Über taktile, akustische, chemische oder elektrische Kommunikation bei Regenbogenschlangen wurde nicht viel berichtet. Andere Mitglieder der GattungFaranciarollen sich mit gesenktem Kopf unter den zusammengerollten Körpern und den Schwänzen in die Luft, wenn sich ein Raubtier nähert. Um Beute zu fangen, Schlammschlangen (Farancia abacura) stoßen ihre speerartigen Schwänze in den Boden und stoßen sie ab, um sich vorwärts zu bewegen. Sowohl die Regenbogenschlangen als auch die Schlammschlangen haben Stacheln am Ende ihrer Schwänze, mit denen sie die Beute kontrollieren, die sie gefangen haben. Schlammschlangen können die Hitze einer Beute spüren. Schlammschlangen benutzen ihre Zunge, um Beute in der Nähe zu riechen und zu hören, indem sie Bodenvibrationen spüren. Es ist wahrscheinlich, dass Regenbogenschlangen einen ähnlichen Mechanismus haben.(Carmichael und Williams, 1991; Gibbons und Semlitsch, 1991; Hammerson, 2007)

  • Kommunikationskanäle
  • visuell
  • chemisch
  • Wahrnehmungskanäle
  • visuell
  • Infrarot/Wärme
  • Vibrationen
  • chemisch

Essgewohnheiten

Juvenile Regenbogenschlangen fressen Fische, Salamander, Kaulquappen, Regenwürmer, MaulwurfsalamanderlarvenAmbystoma talpoideum, und kleine Frösche. Erwachsene Regenbogenschlangen jagen nur amerikanische AaleGebratener Aal. Regenbogenschlangen haben den Namen Aal-Mokassins erhalten, weil Erwachsene nur amerikanische Aale essen. Regenbogenschlangen fressen ihre Beute lebendig und verschlingen sie mit dem Kopf voran. Sobald Regenbogenschlangen einen Aal fangen, klettern sie aus dem Wasser und bewegen sich ans Ufer oder in freiliegende Wurzeln einer Sumpfzypresse oder eines Unterwasserstrauchs, um ihre Beute zu verdauen und sich vor Raubtieren zu verstecken.(Gibbons und Semlitsch, 1991; Linzey und Clifford, 2002; Richmond, 1945)

  • Primäre Ernährung
  • Fleischfresser
    • frisst Landwirbeltiere
    • Fischfresser
  • Tiernahrung
  • Amphibien
  • Fisch
  • terrestrische Würmer

Prädation

Regenbogenschlangen werden von vielen Arten gejagt. Regenbogenschlangen geben Warnsignale, indem sie ihre Körper zusammenrollen, ihre Köpfe senken und ihre Schwänze in die Luft heben. Sie sind wehrlos; sie beißen nicht und ihr spitzer Schwanz verursacht keine Wunde. Raubtiere von Regenbogenschlangen sind Waschbären (Procyon lotor), Virginia-Opossums (Didelphis virginiana), Rotschwanzbussard (Buteo jamaicensis) und östliche Indigoschlangen (Drymarchon-Coupé).(Carmichael und Williams, 1991; Gibbons und Semlitsch, 1991; Hammerson, 2007; Neill, 1964)

Ökosystemrollen

Für Regenbogenschlangen wurden keine Parasiten gemeldet.(Carmichael und Williams, 1991; Gibbons und Semlitsch, 1991; Hammerson, 2007; Neill, 1964)
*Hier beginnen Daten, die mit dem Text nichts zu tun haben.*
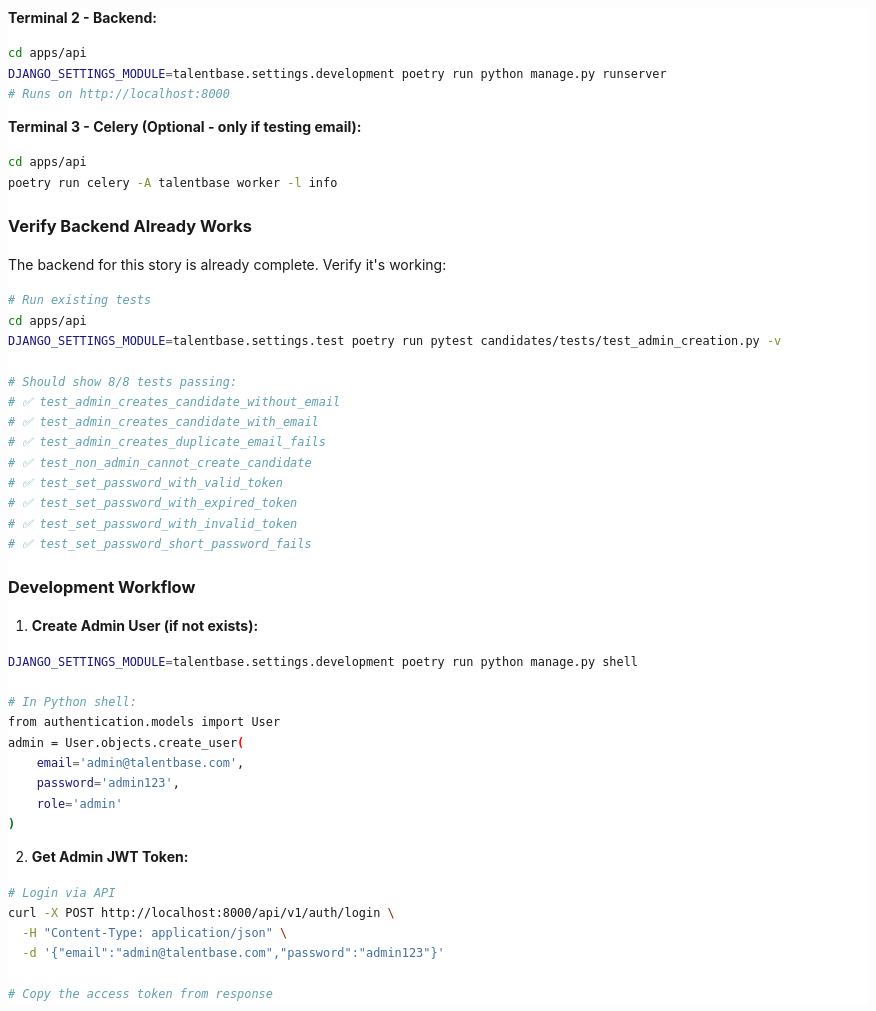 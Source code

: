 **Terminal 2 - Backend:**
```bash
cd apps/api
DJANGO_SETTINGS_MODULE=talentbase.settings.development poetry run python manage.py runserver
# Runs on http://localhost:8000
```

**Terminal 3 - Celery (Optional - only if testing email):**
```bash
cd apps/api
poetry run celery -A talentbase worker -l info
```

### Verify Backend Already Works

The backend for this story is already complete. Verify it's working:

```bash
# Run existing tests
cd apps/api
DJANGO_SETTINGS_MODULE=talentbase.settings.test poetry run pytest candidates/tests/test_admin_creation.py -v

# Should show 8/8 tests passing:
# ✅ test_admin_creates_candidate_without_email
# ✅ test_admin_creates_candidate_with_email
# ✅ test_admin_creates_duplicate_email_fails
# ✅ test_non_admin_cannot_create_candidate
# ✅ test_set_password_with_valid_token
# ✅ test_set_password_with_expired_token
# ✅ test_set_password_with_invalid_token
# ✅ test_set_password_short_password_fails
```

### Development Workflow

1. **Create Admin User (if not exists):**
```bash
DJANGO_SETTINGS_MODULE=talentbase.settings.development poetry run python manage.py shell

# In Python shell:
from authentication.models import User
admin = User.objects.create_user(
    email='admin@talentbase.com',
    password='admin123',
    role='admin'
)
```

2. **Get Admin JWT Token:**
```bash
# Login via API
curl -X POST http://localhost:8000/api/v1/auth/login \
  -H "Content-Type: application/json" \
  -d '{"email":"admin@talentbase.com","password":"admin123"}'

# Copy the access token from response
```
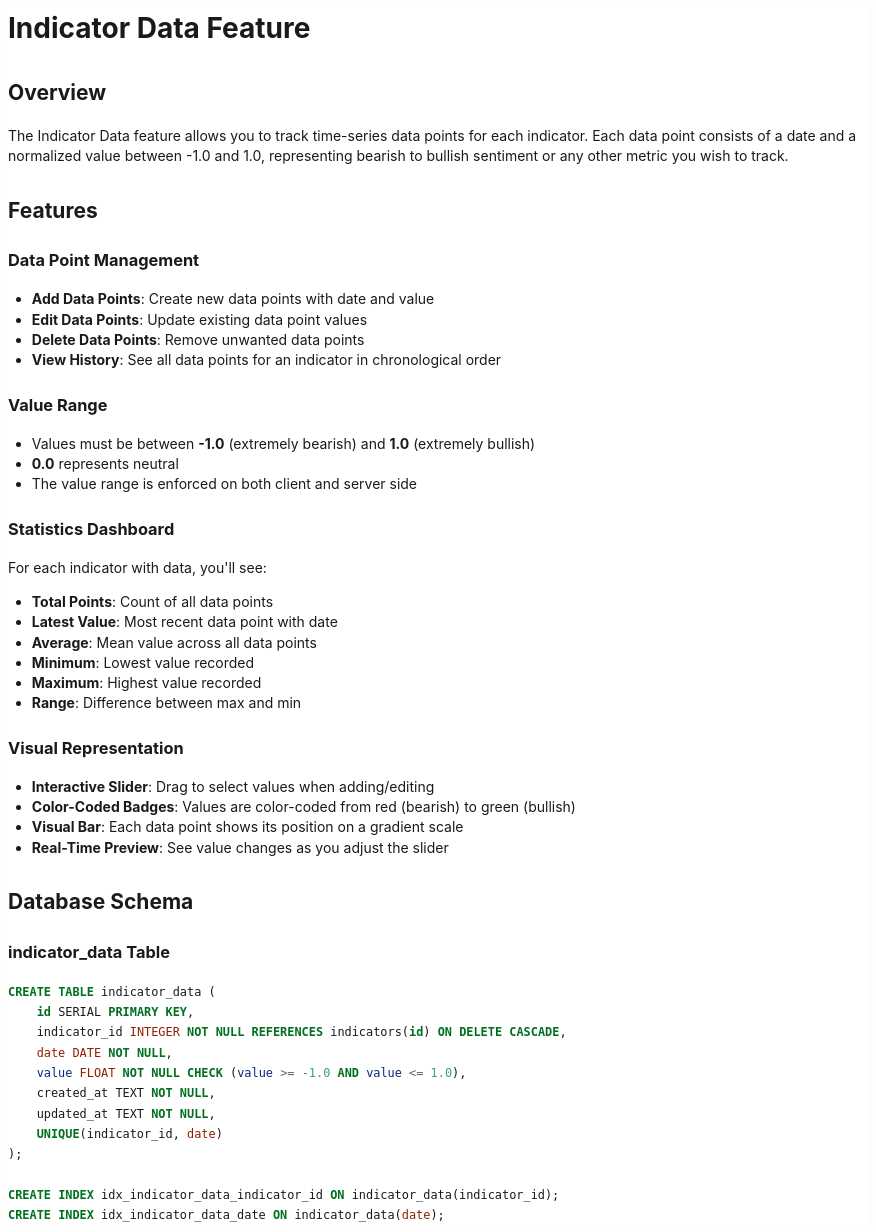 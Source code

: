 # Indicator Data Feature

## Overview
The Indicator Data feature allows you to track time-series data points for each indicator. Each data point consists of a date and a normalized value between -1.0 and 1.0, representing bearish to bullish sentiment or any other metric you wish to track.

## Features

### Data Point Management
- **Add Data Points**: Create new data points with date and value
- **Edit Data Points**: Update existing data point values
- **Delete Data Points**: Remove unwanted data points
- **View History**: See all data points for an indicator in chronological order

### Value Range
- Values must be between **-1.0** (extremely bearish) and **1.0** (extremely bullish)
- **0.0** represents neutral
- The value range is enforced on both client and server side

### Statistics Dashboard
For each indicator with data, you'll see:
- **Total Points**: Count of all data points
- **Latest Value**: Most recent data point with date
- **Average**: Mean value across all data points
- **Minimum**: Lowest value recorded
- **Maximum**: Highest value recorded
- **Range**: Difference between max and min

### Visual Representation
- **Interactive Slider**: Drag to select values when adding/editing
- **Color-Coded Badges**: Values are color-coded from red (bearish) to green (bullish)
- **Visual Bar**: Each data point shows its position on a gradient scale
- **Real-Time Preview**: See value changes as you adjust the slider

## Database Schema

### indicator_data Table
```sql
CREATE TABLE indicator_data (
    id SERIAL PRIMARY KEY,
    indicator_id INTEGER NOT NULL REFERENCES indicators(id) ON DELETE CASCADE,
    date DATE NOT NULL,
    value FLOAT NOT NULL CHECK (value >= -1.0 AND value <= 1.0),
    created_at TEXT NOT NULL,
    updated_at TEXT NOT NULL,
    UNIQUE(indicator_id, date)
);

CREATE INDEX idx_indicator_data_indicator_id ON indicator_data(indicator_id);
CREATE INDEX idx_indicator_data_date ON indicator_data(date);
```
Wirtschaftliche Bedeutung für den Menschen: Positiv

Regenbogenschlangen werden illegal über den Heimtierhandel gekauft. Die Ernteraten für Regenbogenschlangen sind sehr niedrig. Von 1990 bis 1994 wurde in Florida nur eine Regenbogenschlange im Heimtierhandel verkauft.(; Hammerson, 2007; )

  • Positive Auswirkungen
  • Haustierhandel

Wirtschaftliche Bedeutung für den Menschen: Negativ

Es gibt keine negativen wirtschaftlichen Auswirkungen von Regenbogenschlangen auf den Menschen.(Hammerson, 2007)

  • Negative Auswirkungen
  • verletzt den Menschen
    • Bisse oder Stiche

Erhaltungsstatus

Regenbogenschlangen sind auf der Roten Liste der IUCN als am wenigsten besorgniserregende Art aufgeführt. Sie haben keinen Sonderstatus für die US-Bundesliste, den Bundesstaat Michigan oder durch CITES. Einige Populationen von Regenbogenschlangen sind zurückgegangen, weil Feuchtgebiete trockengelegt, verstädtert und für den Heimtierhandel gesammelt wurden. Sie können von einer Schlangenpilzkrankheit betroffen sein,Ophidiomyces ophiodiicola. Es sind keine anderen größeren Bedrohungen bekannt und es werden derzeit keine Bemühungen zum Schutz von Regenbogenschlangen unternommen.(Guthrie et al., 2015; Hammerson, 2007)

Mitwirkende

Justin Wood (Autor), Radford University, Alex Atwood (Herausgeber), Radford University, Karen Powers (Herausgeber), Radford University, Joshua Turner (Herausgeber), Radford University, Tanya Dewey (Herausgeber), University of Michigan-Ann Arbor.